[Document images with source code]
= Beginning of Section =

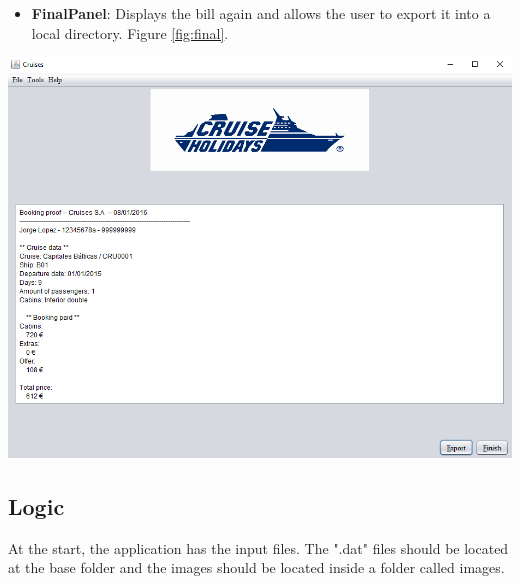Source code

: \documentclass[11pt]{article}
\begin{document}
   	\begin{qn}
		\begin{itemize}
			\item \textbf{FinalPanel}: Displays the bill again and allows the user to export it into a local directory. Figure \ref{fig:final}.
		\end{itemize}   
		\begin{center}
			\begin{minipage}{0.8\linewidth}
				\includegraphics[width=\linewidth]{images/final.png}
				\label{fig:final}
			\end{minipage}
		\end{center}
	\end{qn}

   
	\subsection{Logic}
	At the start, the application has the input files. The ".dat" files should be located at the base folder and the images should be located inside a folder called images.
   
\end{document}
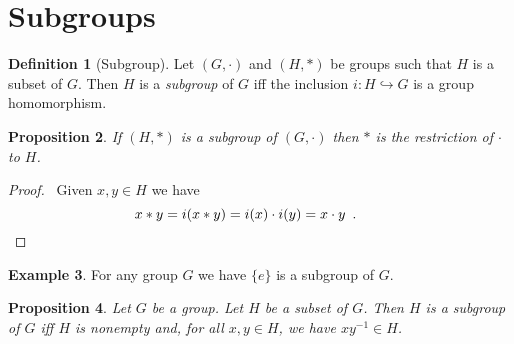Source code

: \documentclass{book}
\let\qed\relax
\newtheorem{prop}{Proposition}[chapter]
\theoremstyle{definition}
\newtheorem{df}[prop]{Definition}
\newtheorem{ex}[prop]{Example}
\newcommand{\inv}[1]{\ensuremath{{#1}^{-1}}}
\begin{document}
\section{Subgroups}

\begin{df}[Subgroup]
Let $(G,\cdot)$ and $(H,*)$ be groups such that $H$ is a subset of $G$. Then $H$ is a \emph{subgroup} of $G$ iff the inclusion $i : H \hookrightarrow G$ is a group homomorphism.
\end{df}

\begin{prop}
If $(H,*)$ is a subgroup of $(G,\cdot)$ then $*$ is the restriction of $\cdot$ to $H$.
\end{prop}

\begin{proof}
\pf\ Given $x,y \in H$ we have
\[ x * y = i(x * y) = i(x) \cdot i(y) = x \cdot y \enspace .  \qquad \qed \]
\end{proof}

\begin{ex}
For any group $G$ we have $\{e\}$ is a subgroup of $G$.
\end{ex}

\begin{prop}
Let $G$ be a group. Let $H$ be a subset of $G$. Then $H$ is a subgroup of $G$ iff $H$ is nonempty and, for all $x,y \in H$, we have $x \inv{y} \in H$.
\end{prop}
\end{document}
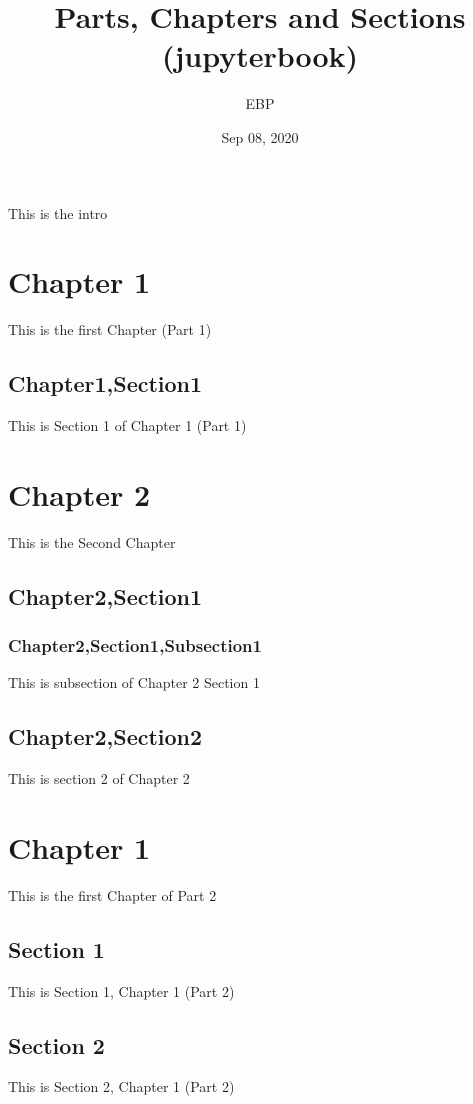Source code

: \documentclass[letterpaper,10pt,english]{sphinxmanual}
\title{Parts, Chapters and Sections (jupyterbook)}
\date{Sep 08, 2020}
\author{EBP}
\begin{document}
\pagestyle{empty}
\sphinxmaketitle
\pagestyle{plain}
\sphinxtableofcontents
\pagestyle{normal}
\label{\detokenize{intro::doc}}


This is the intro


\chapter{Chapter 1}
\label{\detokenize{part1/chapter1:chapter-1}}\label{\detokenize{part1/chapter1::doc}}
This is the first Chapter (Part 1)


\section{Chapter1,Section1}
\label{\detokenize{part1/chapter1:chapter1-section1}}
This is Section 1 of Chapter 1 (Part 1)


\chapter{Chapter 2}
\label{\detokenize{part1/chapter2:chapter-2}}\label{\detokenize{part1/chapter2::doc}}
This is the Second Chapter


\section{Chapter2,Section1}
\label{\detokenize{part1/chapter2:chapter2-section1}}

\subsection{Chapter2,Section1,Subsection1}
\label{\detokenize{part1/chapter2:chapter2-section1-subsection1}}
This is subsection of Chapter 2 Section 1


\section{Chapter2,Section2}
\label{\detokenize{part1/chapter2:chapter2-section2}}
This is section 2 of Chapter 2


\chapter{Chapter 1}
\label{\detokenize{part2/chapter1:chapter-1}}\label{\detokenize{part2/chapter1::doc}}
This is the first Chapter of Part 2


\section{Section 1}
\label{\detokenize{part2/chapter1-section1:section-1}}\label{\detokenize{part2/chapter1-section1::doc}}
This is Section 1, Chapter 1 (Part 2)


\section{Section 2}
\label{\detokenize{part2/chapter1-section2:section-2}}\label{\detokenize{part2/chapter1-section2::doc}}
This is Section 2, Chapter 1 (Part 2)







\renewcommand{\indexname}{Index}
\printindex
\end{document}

= End of Section =

▶ **ACTION ITEM**: In the reply, each line of the data must appear exactly as written, and no picture may appear.

▶ **FINISHED TASK**:
Source code

: \documentclass[11pt]{article}
\begin{document}
   	\begin{qn}
		\begin{itemize}
			\item \textbf{FinalPanel}: Displays the bill again and allows the user to export it into a local directory. Figure \ref{fig:final}.
		\end{itemize}   
		\begin{center}
			\begin{minipage}{0.8\linewidth}
				\includegraphics[width=\linewidth]{images/final.png}
				\label{fig:final}
			\end{minipage}
		\end{center}
	\end{qn}

   
	\subsection{Logic}
	At the start, the application has the input files. The ".dat" files should be located at the base folder and the images should be located inside a folder called images.
   
\end{document}
Source code

: \documentclass{book}
\let\qed\relax
\newtheorem{prop}{Proposition}[chapter]
\theoremstyle{definition}
\newtheorem{df}[prop]{Definition}
\newtheorem{ex}[prop]{Example}
\newcommand{\inv}[1]{\ensuremath{{#1}^{-1}}}
\begin{document}
\section{Subgroups}

\begin{df}[Subgroup]
Let $(G,\cdot)$ and $(H,*)$ be groups such that $H$ is a subset of $G$. Then $H$ is a \emph{subgroup} of $G$ iff the inclusion $i : H \hookrightarrow G$ is a group homomorphism.
\end{df}

\begin{prop}
If $(H,*)$ is a subgroup of $(G,\cdot)$ then $*$ is the restriction of $\cdot$ to $H$.
\end{prop}

\begin{proof}
\pf\ Given $x,y \in H$ we have
\[ x * y = i(x * y) = i(x) \cdot i(y) = x \cdot y \enspace .  \qquad \qed \]
\end{proof}

\begin{ex}
For any group $G$ we have $\{e\}$ is a subgroup of $G$.
\end{ex}

\begin{prop}
Let $G$ be a group. Let $H$ be a subset of $G$. Then $H$ is a subgroup of $G$ iff $H$ is nonempty and, for all $x,y \in H$, we have $x \inv{y} \in H$.
\end{prop}
\end{document}
Source code

: \documentclass[letterpaper,10pt,english]{sphinxmanual}
\title{Parts, Chapters and Sections (jupyterbook)}
\date{Sep 08, 2020}
\author{EBP}
\begin{document}
\pagestyle{empty}
\sphinxmaketitle
\pagestyle{plain}
\sphinxtableofcontents
\pagestyle{normal}
\label{\detokenize{intro::doc}}


This is the intro


\chapter{Chapter 1}
\label{\detokenize{part1/chapter1:chapter-1}}\label{\detokenize{part1/chapter1::doc}}
This is the first Chapter (Part 1)


\section{Chapter1,Section1}
\label{\detokenize{part1/chapter1:chapter1-section1}}
This is Section 1 of Chapter 1 (Part 1)


\chapter{Chapter 2}
\label{\detokenize{part1/chapter2:chapter-2}}\label{\detokenize{part1/chapter2::doc}}
This is the Second Chapter


\section{Chapter2,Section1}
\label{\detokenize{part1/chapter2:chapter2-section1}}

\subsection{Chapter2,Section1,Subsection1}
\label{\detokenize{part1/chapter2:chapter2-section1-subsection1}}
This is subsection of Chapter 2 Section 1


\section{Chapter2,Section2}
\label{\detokenize{part1/chapter2:chapter2-section2}}
This is section 2 of Chapter 2


\chapter{Chapter 1}
\label{\detokenize{part2/chapter1:chapter-1}}\label{\detokenize{part2/chapter1::doc}}
This is the first Chapter of Part 2


\section{Section 1}
\label{\detokenize{part2/chapter1-section1:section-1}}\label{\detokenize{part2/chapter1-section1::doc}}
This is Section 1, Chapter 1 (Part 2)


\section{Section 2}
\label{\detokenize{part2/chapter1-section2:section-2}}\label{\detokenize{part2/chapter1-section2::doc}}
This is Section 2, Chapter 1 (Part 2)







\renewcommand{\indexname}{Index}
\printindex
\end{document}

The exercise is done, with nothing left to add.